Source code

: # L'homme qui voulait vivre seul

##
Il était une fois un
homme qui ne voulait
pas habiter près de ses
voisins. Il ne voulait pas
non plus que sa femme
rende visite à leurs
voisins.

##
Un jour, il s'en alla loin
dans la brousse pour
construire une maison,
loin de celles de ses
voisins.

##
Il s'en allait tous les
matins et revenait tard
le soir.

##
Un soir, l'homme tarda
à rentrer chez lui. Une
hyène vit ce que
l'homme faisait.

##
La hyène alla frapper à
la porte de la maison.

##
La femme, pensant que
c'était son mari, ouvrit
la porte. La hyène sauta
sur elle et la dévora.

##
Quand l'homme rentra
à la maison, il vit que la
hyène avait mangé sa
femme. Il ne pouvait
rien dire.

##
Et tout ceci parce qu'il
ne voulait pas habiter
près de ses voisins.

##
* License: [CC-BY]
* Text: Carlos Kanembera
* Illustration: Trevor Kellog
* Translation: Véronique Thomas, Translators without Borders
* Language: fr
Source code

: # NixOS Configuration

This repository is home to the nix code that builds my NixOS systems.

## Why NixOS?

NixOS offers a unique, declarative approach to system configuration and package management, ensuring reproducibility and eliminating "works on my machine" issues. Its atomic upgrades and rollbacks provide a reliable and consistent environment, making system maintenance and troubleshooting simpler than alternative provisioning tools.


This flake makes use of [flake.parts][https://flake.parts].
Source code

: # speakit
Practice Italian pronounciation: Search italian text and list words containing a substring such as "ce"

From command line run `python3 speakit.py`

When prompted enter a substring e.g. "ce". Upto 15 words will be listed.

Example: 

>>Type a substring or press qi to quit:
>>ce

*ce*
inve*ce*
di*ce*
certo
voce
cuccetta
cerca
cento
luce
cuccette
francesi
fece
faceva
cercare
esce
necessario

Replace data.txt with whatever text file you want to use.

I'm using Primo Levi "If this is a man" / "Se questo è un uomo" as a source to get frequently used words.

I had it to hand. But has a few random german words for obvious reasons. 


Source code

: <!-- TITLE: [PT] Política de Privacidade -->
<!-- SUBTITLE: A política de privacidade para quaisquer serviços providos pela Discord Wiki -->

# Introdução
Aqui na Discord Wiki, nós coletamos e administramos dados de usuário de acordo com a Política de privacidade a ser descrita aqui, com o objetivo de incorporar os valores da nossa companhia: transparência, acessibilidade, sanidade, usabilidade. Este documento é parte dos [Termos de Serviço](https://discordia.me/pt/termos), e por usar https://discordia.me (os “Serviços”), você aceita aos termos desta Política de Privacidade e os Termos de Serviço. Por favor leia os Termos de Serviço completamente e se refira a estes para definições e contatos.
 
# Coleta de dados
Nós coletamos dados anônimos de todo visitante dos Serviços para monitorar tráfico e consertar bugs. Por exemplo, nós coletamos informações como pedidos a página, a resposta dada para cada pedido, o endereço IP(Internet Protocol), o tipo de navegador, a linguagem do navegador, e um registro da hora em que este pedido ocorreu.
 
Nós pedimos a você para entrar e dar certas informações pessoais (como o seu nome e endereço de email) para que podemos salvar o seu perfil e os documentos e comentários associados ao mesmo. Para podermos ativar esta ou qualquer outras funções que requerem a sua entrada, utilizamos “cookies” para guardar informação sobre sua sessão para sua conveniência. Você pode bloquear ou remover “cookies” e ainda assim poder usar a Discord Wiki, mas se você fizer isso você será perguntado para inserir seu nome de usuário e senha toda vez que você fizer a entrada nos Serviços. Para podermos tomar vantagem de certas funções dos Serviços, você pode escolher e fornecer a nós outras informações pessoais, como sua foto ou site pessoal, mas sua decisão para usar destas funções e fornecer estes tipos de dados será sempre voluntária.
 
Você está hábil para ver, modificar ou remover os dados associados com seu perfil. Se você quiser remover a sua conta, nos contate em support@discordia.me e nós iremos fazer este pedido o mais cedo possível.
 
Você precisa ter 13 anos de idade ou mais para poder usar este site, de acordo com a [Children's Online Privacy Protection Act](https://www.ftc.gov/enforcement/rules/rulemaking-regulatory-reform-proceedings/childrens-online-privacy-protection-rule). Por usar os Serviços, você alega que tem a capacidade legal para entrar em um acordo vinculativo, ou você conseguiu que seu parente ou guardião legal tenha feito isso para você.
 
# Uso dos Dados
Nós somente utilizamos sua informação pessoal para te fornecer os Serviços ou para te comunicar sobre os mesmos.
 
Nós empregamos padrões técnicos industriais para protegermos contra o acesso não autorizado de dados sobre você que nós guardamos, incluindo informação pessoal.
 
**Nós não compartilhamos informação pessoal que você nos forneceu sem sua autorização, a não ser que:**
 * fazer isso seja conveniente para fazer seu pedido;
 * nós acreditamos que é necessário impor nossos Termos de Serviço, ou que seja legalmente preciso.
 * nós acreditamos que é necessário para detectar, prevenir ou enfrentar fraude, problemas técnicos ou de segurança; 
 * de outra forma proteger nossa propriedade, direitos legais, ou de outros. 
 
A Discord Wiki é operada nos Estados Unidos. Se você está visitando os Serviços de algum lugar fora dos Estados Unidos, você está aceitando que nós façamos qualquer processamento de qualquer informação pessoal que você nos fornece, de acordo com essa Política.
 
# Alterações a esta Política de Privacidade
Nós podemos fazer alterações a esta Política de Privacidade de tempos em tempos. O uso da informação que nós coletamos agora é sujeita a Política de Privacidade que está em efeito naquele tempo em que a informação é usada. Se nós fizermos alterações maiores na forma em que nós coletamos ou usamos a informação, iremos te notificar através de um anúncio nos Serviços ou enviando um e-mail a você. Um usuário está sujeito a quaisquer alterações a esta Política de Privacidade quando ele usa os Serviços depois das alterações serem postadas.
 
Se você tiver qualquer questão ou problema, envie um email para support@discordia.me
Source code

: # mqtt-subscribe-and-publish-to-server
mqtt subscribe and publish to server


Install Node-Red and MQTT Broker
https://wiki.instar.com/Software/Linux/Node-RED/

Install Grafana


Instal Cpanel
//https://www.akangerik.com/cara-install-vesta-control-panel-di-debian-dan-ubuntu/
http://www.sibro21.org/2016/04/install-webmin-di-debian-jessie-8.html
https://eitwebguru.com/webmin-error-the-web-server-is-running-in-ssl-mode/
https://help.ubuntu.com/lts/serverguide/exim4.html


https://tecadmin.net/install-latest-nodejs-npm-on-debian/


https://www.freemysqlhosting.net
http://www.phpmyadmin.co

------------------------------------------------------------

The full listing, repeated exactly, is the expected answer.

WRITTEN RESPONSE:
Source code

: # L'homme qui voulait vivre seul

##
Il était une fois un
homme qui ne voulait
pas habiter près de ses
voisins. Il ne voulait pas
non plus que sa femme
rende visite à leurs
voisins.

##
Un jour, il s'en alla loin
dans la brousse pour
construire une maison,
loin de celles de ses
voisins.

##
Il s'en allait tous les
matins et revenait tard
le soir.

##
Un soir, l'homme tarda
à rentrer chez lui. Une
hyène vit ce que
l'homme faisait.

##
La hyène alla frapper à
la porte de la maison.

##
La femme, pensant que
c'était son mari, ouvrit
la porte. La hyène sauta
sur elle et la dévora.

##
Quand l'homme rentra
à la maison, il vit que la
hyène avait mangé sa
femme. Il ne pouvait
rien dire.

##
Et tout ceci parce qu'il
ne voulait pas habiter
près de ses voisins.

##
* License: [CC-BY]
* Text: Carlos Kanembera
* Illustration: Trevor Kellog
* Translation: Véronique Thomas, Translators without Borders
* Language: fr
Source code

: # NixOS Configuration

This repository is home to the nix code that builds my NixOS systems.

## Why NixOS?

NixOS offers a unique, declarative approach to system configuration and package management, ensuring reproducibility and eliminating "works on my machine" issues. Its atomic upgrades and rollbacks provide a reliable and consistent environment, making system maintenance and troubleshooting simpler than alternative provisioning tools.


This flake makes use of [flake.parts][https://flake.parts].
Source code

: # speakit
Practice Italian pronounciation: Search italian text and list words containing a substring such as "ce"

From command line run `python3 speakit.py`

When prompted enter a substring e.g. "ce". Upto 15 words will be listed.

Example: 

>>Type a substring or press qi to quit:
>>ce

*ce*
inve*ce*
di*ce*
certo
voce
cuccetta
cerca
cento
luce
cuccette
francesi
fece
faceva
cercare
esce
necessario

Replace data.txt with whatever text file you want to use.

I'm using Primo Levi "If this is a man" / "Se questo è un uomo" as a source to get frequently used words.

I had it to hand. But has a few random german words for obvious reasons. 


Source code

: <!-- TITLE: [PT] Política de Privacidade -->
<!-- SUBTITLE: A política de privacidade para quaisquer serviços providos pela Discord Wiki -->

# Introdução
Aqui na Discord Wiki, nós coletamos e administramos dados de usuário de acordo com a Política de privacidade a ser descrita aqui, com o objetivo de incorporar os valores da nossa companhia: transparência, acessibilidade, sanidade, usabilidade. Este documento é parte dos [Termos de Serviço](https://discordia.me/pt/termos), e por usar https://discordia.me (os “Serviços”), você aceita aos termos desta Política de Privacidade e os Termos de Serviço. Por favor leia os Termos de Serviço completamente e se refira a estes para definições e contatos.
 
# Coleta de dados
Nós coletamos dados anônimos de todo visitante dos Serviços para monitorar tráfico e consertar bugs. Por exemplo, nós coletamos informações como pedidos a página, a resposta dada para cada pedido, o endereço IP(Internet Protocol), o tipo de navegador, a linguagem do navegador, e um registro da hora em que este pedido ocorreu.
 
Nós pedimos a você para entrar e dar certas informações pessoais (como o seu nome e endereço de email) para que podemos salvar o seu perfil e os documentos e comentários associados ao mesmo. Para podermos ativar esta ou qualquer outras funções que requerem a sua entrada, utilizamos “cookies” para guardar informação sobre sua sessão para sua conveniência. Você pode bloquear ou remover “cookies” e ainda assim poder usar a Discord Wiki, mas se você fizer isso você será perguntado para inserir seu nome de usuário e senha toda vez que você fizer a entrada nos Serviços. Para podermos tomar vantagem de certas funções dos Serviços, você pode escolher e fornecer a nós outras informações pessoais, como sua foto ou site pessoal, mas sua decisão para usar destas funções e fornecer estes tipos de dados será sempre voluntária.
 
Você está hábil para ver, modificar ou remover os dados associados com seu perfil. Se você quiser remover a sua conta, nos contate em support@discordia.me e nós iremos fazer este pedido o mais cedo possível.
 
Você precisa ter 13 anos de idade ou mais para poder usar este site, de acordo com a [Children's Online Privacy Protection Act](https://www.ftc.gov/enforcement/rules/rulemaking-regulatory-reform-proceedings/childrens-online-privacy-protection-rule). Por usar os Serviços, você alega que tem a capacidade legal para entrar em um acordo vinculativo, ou você conseguiu que seu parente ou guardião legal tenha feito isso para você.
 
# Uso dos Dados
Nós somente utilizamos sua informação pessoal para te fornecer os Serviços ou para te comunicar sobre os mesmos.
 
Nós empregamos padrões técnicos industriais para protegermos contra o acesso não autorizado de dados sobre você que nós guardamos, incluindo informação pessoal.
 
**Nós não compartilhamos informação pessoal que você nos forneceu sem sua autorização, a não ser que:**
 * fazer isso seja conveniente para fazer seu pedido;
 * nós acreditamos que é necessário impor nossos Termos de Serviço, ou que seja legalmente preciso.
 * nós acreditamos que é necessário para detectar, prevenir ou enfrentar fraude, problemas técnicos ou de segurança; 
 * de outra forma proteger nossa propriedade, direitos legais, ou de outros. 
 
A Discord Wiki é operada nos Estados Unidos. Se você está visitando os Serviços de algum lugar fora dos Estados Unidos, você está aceitando que nós façamos qualquer processamento de qualquer informação pessoal que você nos fornece, de acordo com essa Política.
 
# Alterações a esta Política de Privacidade
Nós podemos fazer alterações a esta Política de Privacidade de tempos em tempos. O uso da informação que nós coletamos agora é sujeita a Política de Privacidade que está em efeito naquele tempo em que a informação é usada. Se nós fizermos alterações maiores na forma em que nós coletamos ou usamos a informação, iremos te notificar através de um anúncio nos Serviços ou enviando um e-mail a você. Um usuário está sujeito a quaisquer alterações a esta Política de Privacidade quando ele usa os Serviços depois das alterações serem postadas.
 
Se você tiver qualquer questão ou problema, envie um email para support@discordia.me
Source code

: # mqtt-subscribe-and-publish-to-server
mqtt subscribe and publish to server


Install Node-Red and MQTT Broker
https://wiki.instar.com/Software/Linux/Node-RED/

Install Grafana


Instal Cpanel
//https://www.akangerik.com/cara-install-vesta-control-panel-di-debian-dan-ubuntu/
http://www.sibro21.org/2016/04/install-webmin-di-debian-jessie-8.html
https://eitwebguru.com/webmin-error-the-web-server-is-running-in-ssl-mode/
https://help.ubuntu.com/lts/serverguide/exim4.html


https://tecadmin.net/install-latest-nodejs-npm-on-debian/


https://www.freemysqlhosting.net
http://www.phpmyadmin.co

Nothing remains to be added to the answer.